13 Input USB Temperature Sensor for PC
I love doing statistics of everything, because data is power. So we thought we would put a temperature sensor in every server-rack in this server housing facility, and I checked the prices of some standard components. First I thought of the DS1820, which is fine, but two drawbacks. It’s somewhat expensive, and takes a full second to read value from. So if you wire a lot of sensors serially, you’ll need to wait one second for each sensor on the same line.
Then I found these cute analog temperature sensors, called MCP9700A. And they cost only €0.37 each. Or if you buy larger quantites, you’ll get even lower prices. So I thought.. the PIC18F4520 has 13 analog ports. Why not create a small pcb with a pic18f4520, and some connectors, and wire it to the computer via RS232.

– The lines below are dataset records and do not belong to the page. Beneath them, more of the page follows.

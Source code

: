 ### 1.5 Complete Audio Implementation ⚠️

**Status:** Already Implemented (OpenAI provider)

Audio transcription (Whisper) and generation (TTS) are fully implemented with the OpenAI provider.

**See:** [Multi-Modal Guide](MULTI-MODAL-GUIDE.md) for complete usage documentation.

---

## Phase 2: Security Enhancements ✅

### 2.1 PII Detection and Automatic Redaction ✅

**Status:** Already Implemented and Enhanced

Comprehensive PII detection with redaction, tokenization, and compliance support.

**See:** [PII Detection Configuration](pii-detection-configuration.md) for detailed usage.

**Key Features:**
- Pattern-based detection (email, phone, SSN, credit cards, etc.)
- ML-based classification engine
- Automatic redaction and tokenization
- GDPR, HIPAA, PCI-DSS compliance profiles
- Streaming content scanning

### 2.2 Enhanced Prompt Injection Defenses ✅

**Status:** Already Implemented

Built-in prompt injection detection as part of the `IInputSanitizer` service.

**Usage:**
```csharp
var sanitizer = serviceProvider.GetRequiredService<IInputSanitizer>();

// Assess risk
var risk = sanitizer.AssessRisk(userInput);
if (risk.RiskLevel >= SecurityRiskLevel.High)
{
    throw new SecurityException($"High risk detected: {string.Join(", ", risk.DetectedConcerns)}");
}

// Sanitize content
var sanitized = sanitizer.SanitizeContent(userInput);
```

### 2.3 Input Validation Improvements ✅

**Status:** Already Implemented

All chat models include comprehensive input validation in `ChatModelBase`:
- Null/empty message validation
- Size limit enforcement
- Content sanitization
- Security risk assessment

The problem then, is that i’d have to buy max232 chip, and then I’d need a RS232->USB cable, and thats pretty expensive. But then I found the life-saver chip FT232R. This awesomeness in a chip enclosure is a RS232(or any serial data in TTL levels)-to-USB ‘converter’. It has drivers for windows *, Mac, Linux. And you can even modify the eeprom inside it, to make it use a different VID and PID or just change the device description of it. And it also have two GP pins, which you can connect to LEDs to show when it sends or receives data. The BEST part about this already awesome chip, is it’s price. Here in Norway a RS232->USB cable costs from €42 an up. But this device, practically the same (except for missing RS232 level converter), costs only €2.87. And thats with all the leetnes of being able to change the device description and all, included.
So I wired it all up in Eagle, and it came out to be like this.
So here I have a PIC18F4520 processor, 20Mhz XTAL for it (because I had some laying around), FT232R chip, 100K Resistor pack, and a few LEDs. All in all, about €20 worth of components.
So, now that I had designed the board, how to get it made, and cheap? Well, I found this site called [link]www.batchpcb.com[/link]. Which is fabulous. They collect PCB boards for a bunch of people who need cheap prototype boards, and send everything together to China, where they produce the boards, and return them in about 12 days. They often set up your board several times, in case some of them should be bad. (bleedout on the copper). And the best part. If more than one of your boards are ok, they even send you the extras, with no extra charge. So I received two pcs of the PCB I ordered, and couldn’t be happier :)
Here’s the result, (image quality courtesy of iPhone 3G)
Then we add all the components. And bobs your uncle: (image quality courtesy of iPhone 3G)
And it even works! ;)
The software I have uploaded to the PIC18F4520 sends all the temperature info, and the 8 general purpose inputs to the computer via a virtual com port on the computer, 20 times a second.